Ihre Strategie: Sie rief die Bundestagswahl zur Richtungsentscheidung zwischen Weiter-So und Aufbruch aus. Die anderen würden sich bei allem wegducken und abwarten. Besonders beim Thema Pandemie und Klimaschutz kritisierte sie die Große Koalition: Bund und Länder hätten zu sehr abgewartet, auch jetzt passiere kaum etwas zum Schutz von Kindern vor der vierten Welle, etwa um Schulen vor Corona sicher zu machen ("Kinder und Jugendliche haben bei Ihnen in den letzten eineinhalb Jahren keine Priorität gehabt"). Ihre Kritik richtete sich dabei immer wieder an Finanzminister Scholz, dem sie auch beim Klimaschutz vorwarf, nur auf dem Plakat dafür zu werben. Wenn die nächste Regierung nicht alles auf Klimaneutralität ausrichte, bekomme Deutschland ein "fettes Problem", so Baerbock.
Ihr Lieblingsgegner an diesem Abend war aber doch Armin Laschet. Dieser bekrittelte, dass ihre Partei nur das Verbot des Verbrenner-Motors im Programm habe. Baerbock wies ihn zurecht und befand, dass die Union gar keinen Plan hätte ("Sie können ja die Geschichten, die man vor fünf Jahren erzählt, immer wieder erzählen). Dann zählte sie den der Grünen auf: Unter anderem eine Solarpflicht für Neubauten, mehr Tempo beim klimaneutralen Umbau der Industrie. Diese wäre da viel schneller unterwegs als die Politik. Mögliche Mehrkosten durch die Energiewende sollten laut der Grünen wieder an die Menschen zurückgegeben werden; Menschen mit geringen Einkommen mehr Förderung bei E-Autos bekommen oder Anspruch auf zinsfreie Kredite haben.
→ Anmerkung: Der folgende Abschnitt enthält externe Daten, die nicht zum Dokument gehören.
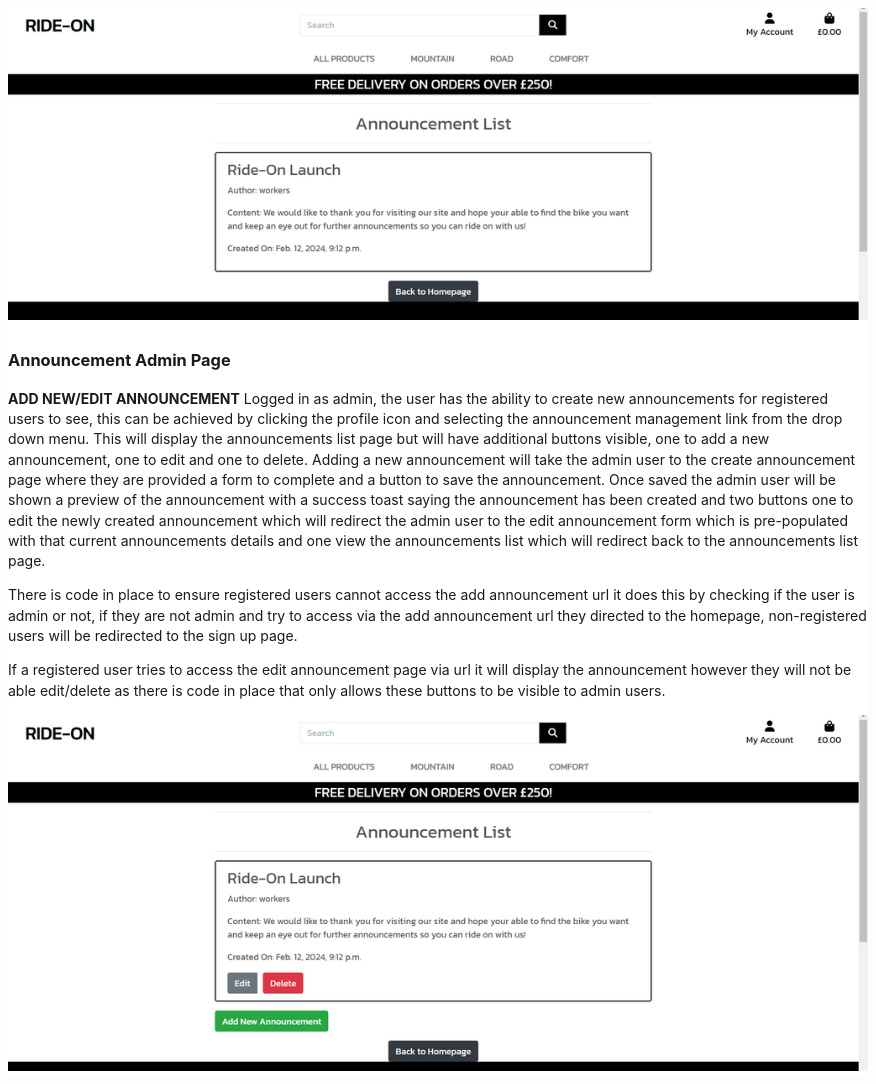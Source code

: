 ![screenshot of announcement page](media/user-announcement-page.png)

### Announcement Admin Page
**ADD NEW/EDIT ANNOUNCEMENT**
Logged in as admin, the user has the ability to create new announcements for registered users to see, this can be achieved by clicking the profile icon and selecting the announcement management link from the drop down menu. This will display the announcements list page but will have additional buttons visible, one to add a new announcement, one to edit and one to delete. Adding a new announcement will take the admin user to the create announcement page where they are provided a form to complete and a button to save the announcement. Once saved the admin user will be shown a preview of the announcement with a success toast saying the announcement has been created and two buttons one to edit the newly created announcement which will redirect the admin user to the edit announcement form which is pre-populated with that current announcements details and one view the announcements list which will redirect back to the announcements list page.

There is code in place to ensure registered users cannot access the add announcement url it does this by checking if the user is admin or not, if they are not admin and try to access via the add announcement url they directed to the homepage, non-registered users will be redirected to the sign up page.

If a registered user tries to access the edit announcement page via url it will display the announcement however they will not be able edit/delete as there is code in place that only allows these buttons to be visible to admin users.

![screen shot of admin announcement page](media/admin-announcement.png)
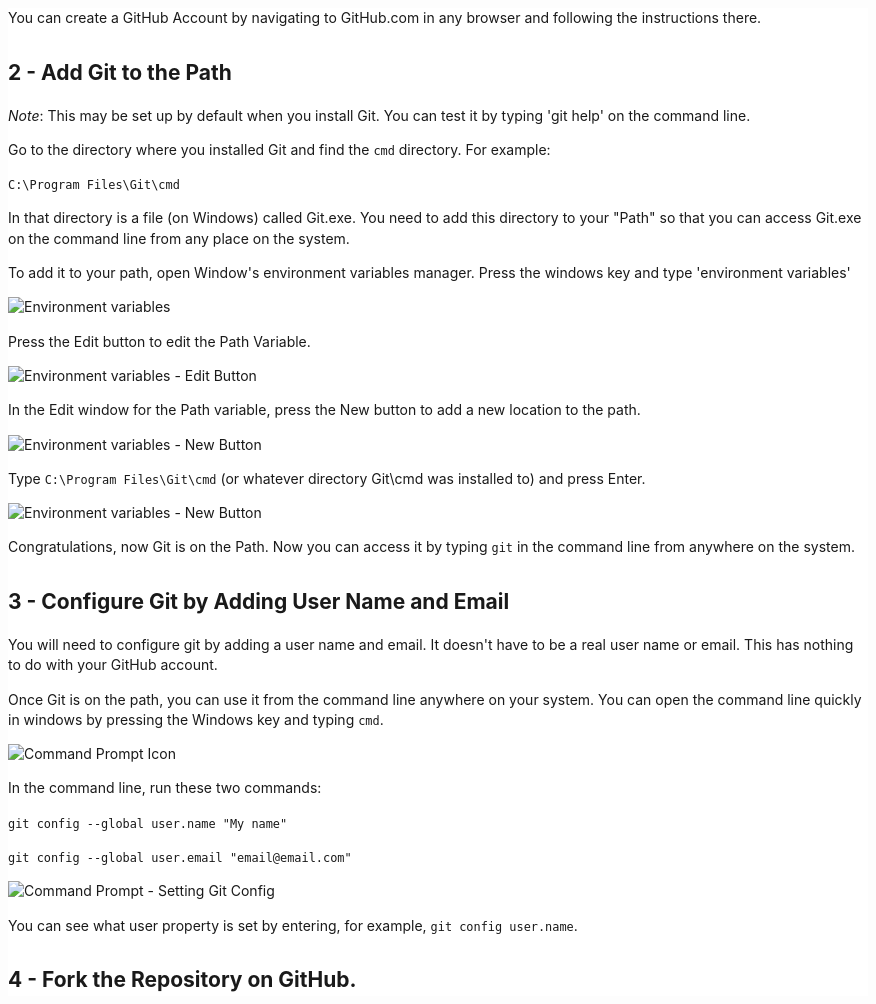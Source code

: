 You can create a GitHub Account by navigating to GitHub.com in any browser and following the instructions there.

## 2 - Add Git to the Path

_Note_: This may be set up by default when you install Git. You can test it by typing 'git help' on the command line. 

Go to the directory where you installed Git and find the `cmd` directory. For example: 

`C:\Program Files\Git\cmd`

In that directory is a file (on Windows) called Git.exe. You need to add this directory to your "Path" so that you can access Git.exe on the command line from any place on the system.

To add it to your path, open Window's environment variables manager. Press the windows key and type 'environment variables'

![Environment variables]({{site.baseurl}}/assets/images/pull-request-tutorial/2-windows-environment-variables.png "A picture of the environment variables interface on Windows 10 resulting from pressing the windows key and searching 'environment'")

Press the Edit button to edit the Path Variable.

![Environment variables - Edit Button]({{site.baseurl}}/assets/images/pull-request-tutorial/2-windows-env-var-2.png "A picture of the environment variables interface on Windows 10 where user can select which environment variable they wish to edit")

In the Edit window for the Path variable, press the New button to add a new location to the path.

![Environment variables - New Button]({{site.baseurl}}/assets/images/pull-request-tutorial/2-windows-edit-environment-variable.png "A picture of the Edit Path environment variable interface on Windows 10 where user can edit directories on the path")

Type `C:\Program Files\Git\cmd` (or whatever directory Git\cmd was installed to) and press Enter.

![Environment variables - New Button]({{site.baseurl}}/assets/images/pull-request-tutorial/2-last-git-added-to-path.png "A picture of the Edit Path environment variable interface on Windows 10 where user can edit directories on the path, with the Git/cmd path entered")

Congratulations, now Git is on the Path. Now you can access it by typing `git` in the command line from anywhere on the system.

## 3 - Configure Git by Adding User Name and Email

You will need to configure git by adding a user name and email. It doesn't have to be a real user name or email. This has nothing to do with your GitHub account. 

Once Git is on the path, you can use it from the command line anywhere on your system. You can open the command line quickly in windows by pressing the Windows key and typing `cmd`.

![Command Prompt Icon]({{site.baseurl}}/assets/images/pull-request-tutorial/3-command-prompt.png "A cropped screenshot of the Windows Command Prompt icon resulting from pressing the Windows key and typing 'cmd'")


In the command line, run these two commands:

`git config --global user.name "My name"`

`git config --global user.email "email@email.com"`

![Command Prompt - Setting Git Config]({{site.baseurl}}/assets/images/pull-request-tutorial/3-setting-git-config.png "A cropped screenshot of the Windows Command Prompt with the git config commands entered")

You can see what user property is set by entering, for example, `git config user.name`.

## 4 - Fork the Repository on GitHub.
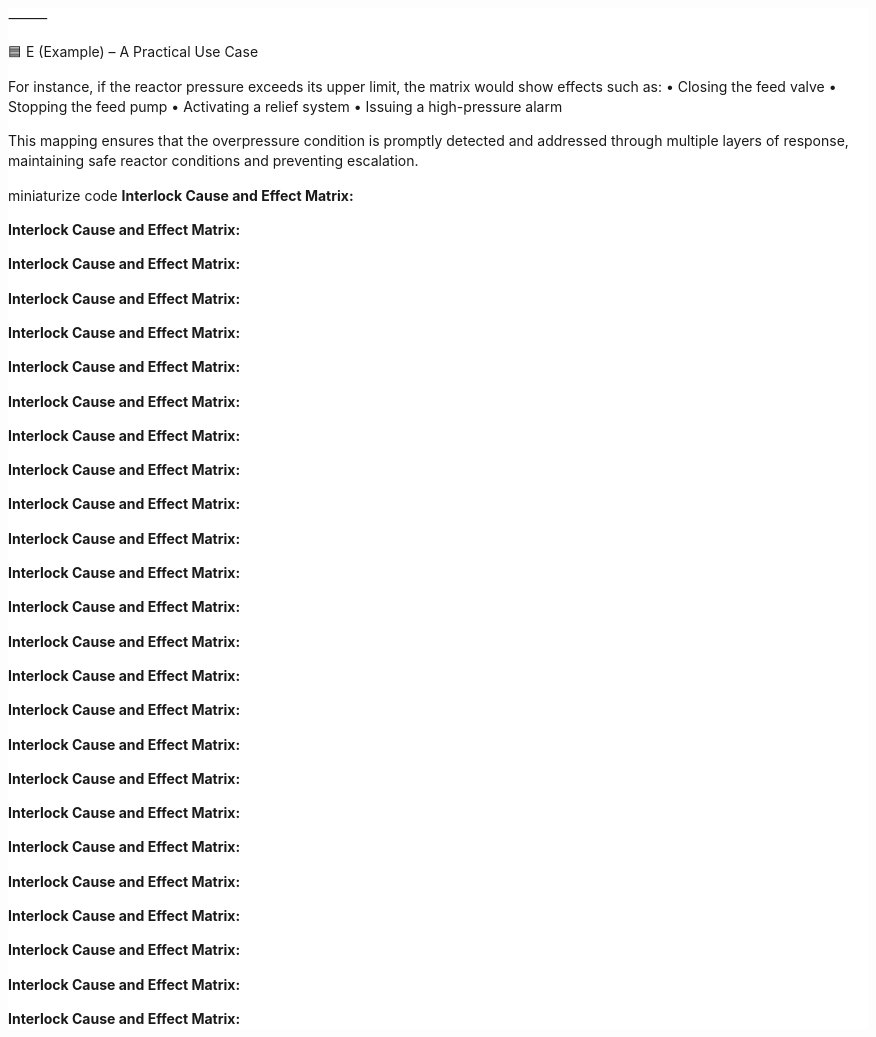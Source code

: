 ⸻

🟦 E (Example) – A Practical Use Case

For instance, if the reactor pressure exceeds its upper limit, the matrix would show effects such as:
	•	Closing the feed valve
	•	Stopping the feed pump
	•	Activating a relief system
	•	Issuing a high-pressure alarm

This mapping ensures that the overpressure condition is promptly detected and addressed through multiple layers of response, maintaining safe reactor conditions and preventing escalation.

 miniaturize code
**Interlock Cause and Effect Matrix:**

**Interlock Cause and Effect Matrix:**

**Interlock Cause and Effect Matrix:**

**Interlock Cause and Effect Matrix:**

**Interlock Cause and Effect Matrix:**

**Interlock Cause and Effect Matrix:**

**Interlock Cause and Effect Matrix:**

**Interlock Cause and Effect Matrix:**

**Interlock Cause and Effect Matrix:**

**Interlock Cause and Effect Matrix:**

**Interlock Cause and Effect Matrix:**

**Interlock Cause and Effect Matrix:**

**Interlock Cause and Effect Matrix:**

**Interlock Cause and Effect Matrix:**

**Interlock Cause and Effect Matrix:**

**Interlock Cause and Effect Matrix:**

**Interlock Cause and Effect Matrix:**

**Interlock Cause and Effect Matrix:**

**Interlock Cause and Effect Matrix:**

**Interlock Cause and Effect Matrix:**

**Interlock Cause and Effect Matrix:**

**Interlock Cause and Effect Matrix:**

**Interlock Cause and Effect Matrix:**

**Interlock Cause and Effect Matrix:**

**Interlock Cause and Effect Matrix:**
In puncto Sozialpolitik zeigte Baerbock, dass die Grünen der SPD Wähler streitig machen wollen. Sie sprach sich für eine Kindergrundsicherung aus. Man könne nicht einfach hinnehmen, dass jedes fünfte Kind in Deutschland in Armut lebe. Ähnlich wie Scholz will sie in puncto Steuerpolitik die stärkeren Schultern mehr belasten. Der Finanzminister und SPD-Mann fordert, dass Leute seiner Einkommensklasse etwas mehr bezahlen, um damit Steuerentlastungen für jene zu finanzieren, die weniger verdienen. Der Spitzensteuersatz sollte um drei Prozent erhöht werden. Armin Laschet wiederum bezeichnte die steuerpolitischen Vorstellungen von SPD und Grüne als "töricht" - Es sei grundfalsch, zu sagen, die Steuern für Reiche müssten erhöht werden.
Gab es Sieger/Verlierer?
Weder Baerbock, Scholz noch Laschet sind in diesem ersten von vier TV-Aufeinandertreffen grobe Patzer oder Fehler unterlaufen. Der CDU-Mann überraschte mit seinen Angriffen, SPD-Kandidat Scholz blieb bei seinem Erfolgsrezept: Möglich ruhig und unauffällig sein und die grüne Kanzlerkandidatin ging bei ihrem Kernthema in die Offensive. Wo sich alle drei ingesamt einig waren: Es soll unter den derzeitigen Umständen keinen neuen Lockdown geben und mehr Menschen zum Impfen bewegt werden. Auf die Frage, ob eine Impfpflicht für bestimmte Berufsgruppen wie in Frankreich eingeführt werden solle, antworteten alle mit "Nein".
Eine Blitz-Umfrage des Forsa-Institutes nach der Sendung ergab: 36 Prozent fanden Scholz am überzeugendsten, für Baerbock stimmten 30 Prozent und für Laschet nur 25 Prozent.